Beginning at the line containing "- Explain the", restate each line of the listing below word for word until the last one has been given.

_Provided information_:

★ ★ ★

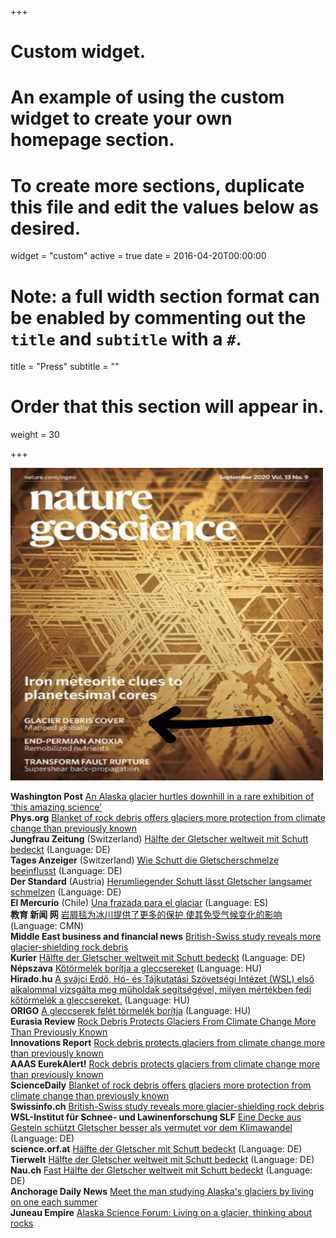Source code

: +++
# Custom widget.
# An example of using the custom widget to create your own homepage section.
# To create more sections, duplicate this file and edit the values below as desired.
widget = "custom"
active = true
date = 2016-04-20T00:00:00

# Note: a full width section format can be enabled by commenting out the `title` and `subtitle` with a `#`.
title = "Press"
subtitle = ""


# Order that this section will appear in.
weight = 30

+++

<a href="https://www.nature.com/articles/s41561-020-0615-0" class="" target="_blank"><img src="home/ngeoVol13.png" 
height="500" 
width="500"
alt="" /></a>
  
**Washington Post** [An Alaska glacier hurtles downhill in a rare exhibition of ‘this amazing science’](https://www.washingtonpost.com/science/alaska-glacier-surge-muldrow-climate/2021/06/04/dade503a-c315-11eb-9a8d-f95d7724967c_story.html)  
**Phys.org** [Blanket of rock debris offers glaciers more protection from climate change than previously known](https://phys.org/news/2020-08-blanket-debris-glaciers-climate-previously.html)  
**Jungfrau Zeitung** (Switzerland) [Hälfte der Gletscher weltweit mit Schutt bedeckt](https://www.jungfrauzeitung.ch/artikel/183790/) (Language: DE)  
**Tages Anzeiger** (Switzerland) [Wie Schutt die Gletscherschmelze beeinflusst](https://www.tagesanzeiger.ch/wie-schutt-die-gletscherschmelze-beeinflusst-968089837751) (Language: DE)  
**Der Standard** (Austria) [Herumliegender Schutt lässt Gletscher langsamer schmelzen](https://www.derstandard.de/story/2000119222428/herumliegender-schutt-laesst-gletscher-langsamer-schmelzen) (Language: DE)  
**El Mercurio** (Chile) [Una frazada para el glaciar](https://www.elmercurio.com/blogs/2020/08/10/81023/Una-frazada-para-el-glaciar.aspx) (Language: ES)   
**教育 新闻 网** [岩屑毯为冰川提供了更多的保护 使其免受气候变化的影响](https://www.edunews.net.cn/2020/kexue_0810/13702.html?fbclid=IwAR1ByE-emaxjmQq3nTNh0zx5IRm042uJ2Y0Bux2Kq2qCxF8tbyk6UpOM0y8) (Language: CMN)  
**Middle East business and financial news** [British-Swiss study reveals more glacier-shielding rock debris](https://menafn.com/1100596880/British-Swiss-study-reveals-more-glacier-shielding-rock-debris)  
**Kurier** [Hälfte der Gletscher weltweit mit Schutt bedeckt](https://kurier.at/wissen/wissenschaft/haelfte-der-gletscher-weltweit-mit-schutt-bedeckt/400993364) (Language: DE)  
**Népszava** [Kőtörmelék borítja a gleccsereket](https://nepszava.hu/3087502_kotormelek-boritja-a-gleccsereket) (Language: HU)  
**Hirado.hu** [A svájci Erdő, Hó- és Tájkutatási Szövetségi Intézet (WSL) első alkalommal vizsgálta meg műholdak segítségével, milyen mértékben fedi kőtörmelék a gleccsereket.](https://hirado.hu/tudomany-high-tech/cikk/2020/08/06/kotormelek-boritja-a-gleccserek-felet) (Language: HU)  
**ORIGO** [A gleccserek felét törmelék borítja](https://www.origo.hu/tudomany/20200809-a-gleccserek-felet-tormelek-boritja-vilagszerte.html) (Language: HU)  
**Eurasia Review** [Rock Debris Protects Glaciers From Climate Change More Than Previously Known](https://www.eurasiareview.com/07082020-rock-debris-protects-glaciers-from-climate-change-more-than-previously-known/)  
**Innovations Report** [Rock debris protects glaciers from climate change more than previously known](https://www.innovations-report.com/earth-sciences/rock-debris-protects-glaciers-from-climate-change-more-than-previously-known/)  
**AAAS EurekAlert!** [Rock debris protects glaciers from climate change more than previously known](https://www.eurekalert.org/news-releases/909763)  
**ScienceDaily** [Blanket of rock debris offers glaciers more protection from climate change than previously known](https://www.sciencedaily.com/releases/2020/08/200805110120.htm)  
**Swissinfo.ch** [British-Swiss study reveals more glacier-shielding rock debris](https://www.swissinfo.ch/eng/sci-tech/british-swiss-study-reveals-more-glacier-shielding-rock-debris/45951010)  
**WSL-Institut für Schnee- und Lawinenforschung SLF** [Eine Decke aus Gestein schützt Gletscher besser als vermutet vor dem Klimawandel](https://www.slf.ch/de/2020/08/eine-decke-aus-gestein-schuetzt-gletscher-besser-als-vermutet-vor-dem-klimawandel.html) (Language: DE)  
**science.orf.at** [Hälfte der Gletscher mit Schutt bedeckt](https://science.orf.at/stories/3201330/) (Language: DE)  
**Tierwelt** [Hälfte der Gletscher weltweit mit Schutt bedeckt](https://www.tierwelt.ch/news/natur-umwelt/haelfte-der-gletscher-weltweit-mit-schutt-bedeckt) (Language: DE)  
**Nau.ch** [Fast Hälfte der Gletscher weltweit mit Schutt bedeckt](https://www.nau.ch/news/forschung/fast-halfte-der-gletscher-weltweit-mit-schutt-bedeckt-65756555) (Language: DE)  
**Anchorage Daily News** [Meet the man studying Alaska's glaciers by living on one each summer](https://www.adn.com/alaska-news/science/2016/09/17/meet-the-man-studying-alaskas-glaciers-by-living-on-one-for-a-few-days-at-a-time-each-summer/)  
**Juneau Empire** [Alaska Science Forum: Living on a glacier, thinking about rocks](https://www.juneauempire.com/life/alaska-science-forum-living-on-a-glacier-thinking-about-rocks/)  
  
 
 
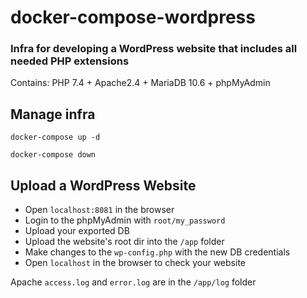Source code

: # docker-compose-wordpress

### Infra for developing a WordPress website that includes all needed PHP extensions
Contains: PHP 7.4 + Apache2.4 + MariaDB 10.6 + phpMyAdmin

## Manage infra
`docker-compose up -d`

`docker-compose down`

## Upload a WordPress Website
* Open `localhost:8081` in the browser
* Login to the phpMyAdmin with `root/my_password`
* Upload your exported DB
* Upload the website's root dir into the `/app` folder
* Make changes to the `wp-config.php` with the new DB credentials
* Open `localhost` in the browser to check your website

Apache `access.log` and `error.log` are in the `/app/log` folder
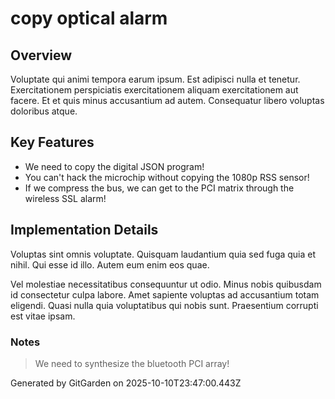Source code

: # copy optical alarm

## Overview
Voluptate qui animi tempora earum ipsum. Est adipisci nulla et tenetur. Exercitationem perspiciatis exercitationem aliquam exercitationem aut facere. Et et quis minus accusantium ad autem. Consequatur libero voluptas doloribus atque.

## Key Features
- We need to copy the digital JSON program!
- You can't hack the microchip without copying the 1080p RSS sensor!
- If we compress the bus, we can get to the PCI matrix through the wireless SSL alarm!

## Implementation Details
Voluptas sint omnis voluptate. Quisquam laudantium quia sed fuga quia et nihil. Qui esse id illo. Autem eum enim eos quae.
 Vel molestiae necessitatibus consequuntur ut odio. Minus nobis quibusdam id consectetur culpa labore. Amet sapiente voluptas ad accusantium totam eligendi. Quasi nulla quia voluptatibus qui nobis sunt. Praesentium corrupti est vitae ipsam.

### Notes
> We need to synthesize the bluetooth PCI array!

Generated by GitGarden on 2025-10-10T23:47:00.443Z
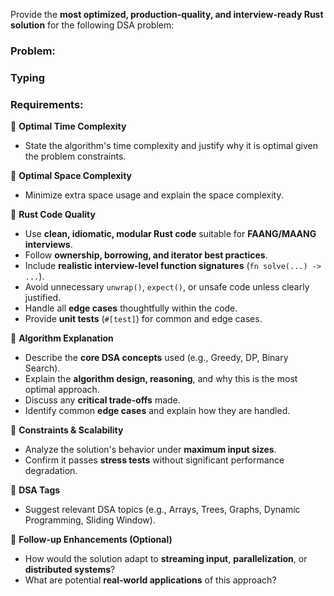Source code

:Provide the **most optimized, production-quality, and interview-ready Rust solution** for the following DSA problem:  

### Problem:



### Typing



### Requirements:  

🔹 **Optimal Time Complexity**  
- State the algorithm's time complexity and justify why it is optimal given the problem constraints.  

🔹 **Optimal Space Complexity**  
- Minimize extra space usage and explain the space complexity.  

🔹 **Rust Code Quality**  
- Use **clean, idiomatic, modular Rust code** suitable for **FAANG/MAANG interviews**.  
- Follow **ownership, borrowing, and iterator best practices**.  
- Include **realistic interview-level function signatures** (`fn solve(...) -> ...`).  
- Avoid unnecessary `unwrap()`, `expect()`, or unsafe code unless clearly justified.  
- Handle all **edge cases** thoughtfully within the code.  
- Provide **unit tests** (`#[test]`) for common and edge cases.  

🔹 **Algorithm Explanation**  
- Describe the **core DSA concepts** used (e.g., Greedy, DP, Binary Search).  
- Explain the **algorithm design, reasoning**, and why this is the most optimal approach.  
- Discuss any **critical trade-offs** made.  
- Identify common **edge cases** and explain how they are handled.  

🔹 **Constraints & Scalability**  
- Analyze the solution's behavior under **maximum input sizes**.  
- Confirm it passes **stress tests** without significant performance degradation.  

🔹 **DSA Tags**  
- Suggest relevant DSA topics (e.g., Arrays, Trees, Graphs, Dynamic Programming, Sliding Window).  

🔹 **Follow-up Enhancements (Optional)**  
- How would the solution adapt to **streaming input**, **parallelization**, or **distributed systems**?  
- What are potential **real-world applications** of this approach?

★ ★ ★

_Response_:
- Explain the **algorithm design, reasoning**, and why this is the most optimal approach.  
- Discuss any **critical trade-offs** made.  
- Identify common **edge cases** and explain how they are handled.  

🔹 **Constraints & Scalability**  
- Analyze the solution's behavior under **maximum input sizes**.  
- Confirm it passes **stress tests** without significant performance degradation.  

🔹 **DSA Tags**  
- Suggest relevant DSA topics (e.g., Arrays, Trees, Graphs, Dynamic Programming, Sliding Window).  

🔹 **Follow-up Enhancements (Optional)**  
- How would the solution adapt to **streaming input**, **parallelization**, or **distributed systems**?  
- What are potential **real-world applications** of this approach?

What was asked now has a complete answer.